**Stored data:**
= = = =

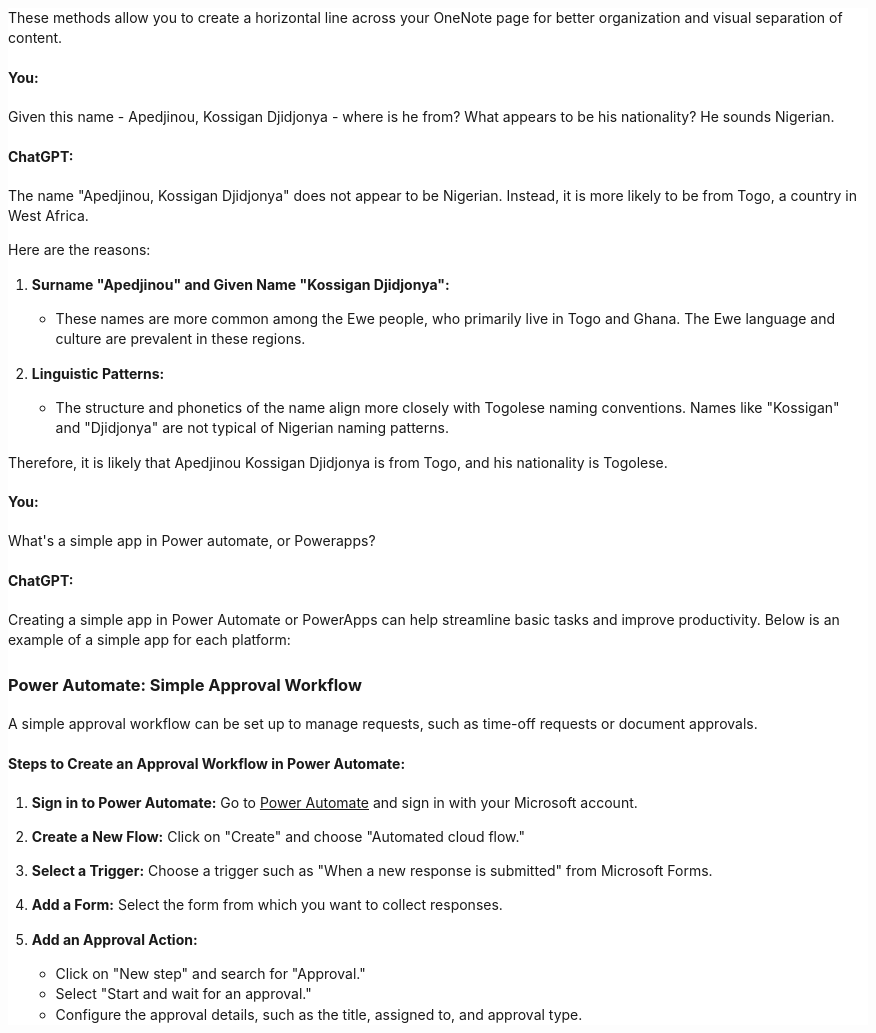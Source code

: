 These methods allow you to create a horizontal line across your OneNote page for better organization and visual separation of content.


#### You:
Given this name - Apedjinou, Kossigan Djidjonya - where is he from? What appears to be his nationality? He sounds Nigerian. 

#### ChatGPT:
The name "Apedjinou, Kossigan Djidjonya" does not appear to be Nigerian. Instead, it is more likely to be from Togo, a country in West Africa.

Here are the reasons:

1. **Surname "Apedjinou" and Given Name "Kossigan Djidjonya":**
   - These names are more common among the Ewe people, who primarily live in Togo and Ghana. The Ewe language and culture are prevalent in these regions.

2. **Linguistic Patterns:**
   - The structure and phonetics of the name align more closely with Togolese naming conventions. Names like "Kossigan" and "Djidjonya" are not typical of Nigerian naming patterns.

Therefore, it is likely that Apedjinou Kossigan Djidjonya is from Togo, and his nationality is Togolese.


#### You:
What's a simple app in Power automate, or Powerapps? 

#### ChatGPT:
Creating a simple app in Power Automate or PowerApps can help streamline basic tasks and improve productivity. Below is an example of a simple app for each platform:

### Power Automate: Simple Approval Workflow

A simple approval workflow can be set up to manage requests, such as time-off requests or document approvals.

#### Steps to Create an Approval Workflow in Power Automate:

1. **Sign in to Power Automate:**
   Go to [Power Automate](https://flow.microsoft.com) and sign in with your Microsoft account.

2. **Create a New Flow:**
   Click on "Create" and choose "Automated cloud flow."

3. **Select a Trigger:**
   Choose a trigger such as "When a new response is submitted" from Microsoft Forms.

4. **Add a Form:**
   Select the form from which you want to collect responses.

5. **Add an Approval Action:**
   - Click on "New step" and search for "Approval."
   - Select "Start and wait for an approval."
   - Configure the approval details, such as the title, assigned to, and approval type.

= = = =

**AIM OF THE TASK:** All lines above between those holding "Choose a trigger" and "and search for", inclusive, must be set down unchanged, and no other line may be included.

**ANSWER TO THE EXERCISE:**
   Choose a trigger such as "When a new response is submitted" from Microsoft Forms.

4. **Add a Form:**
   Select the form from which you want to collect responses.

5. **Add an Approval Action:**
   - Click on "New step" and search for "Approval."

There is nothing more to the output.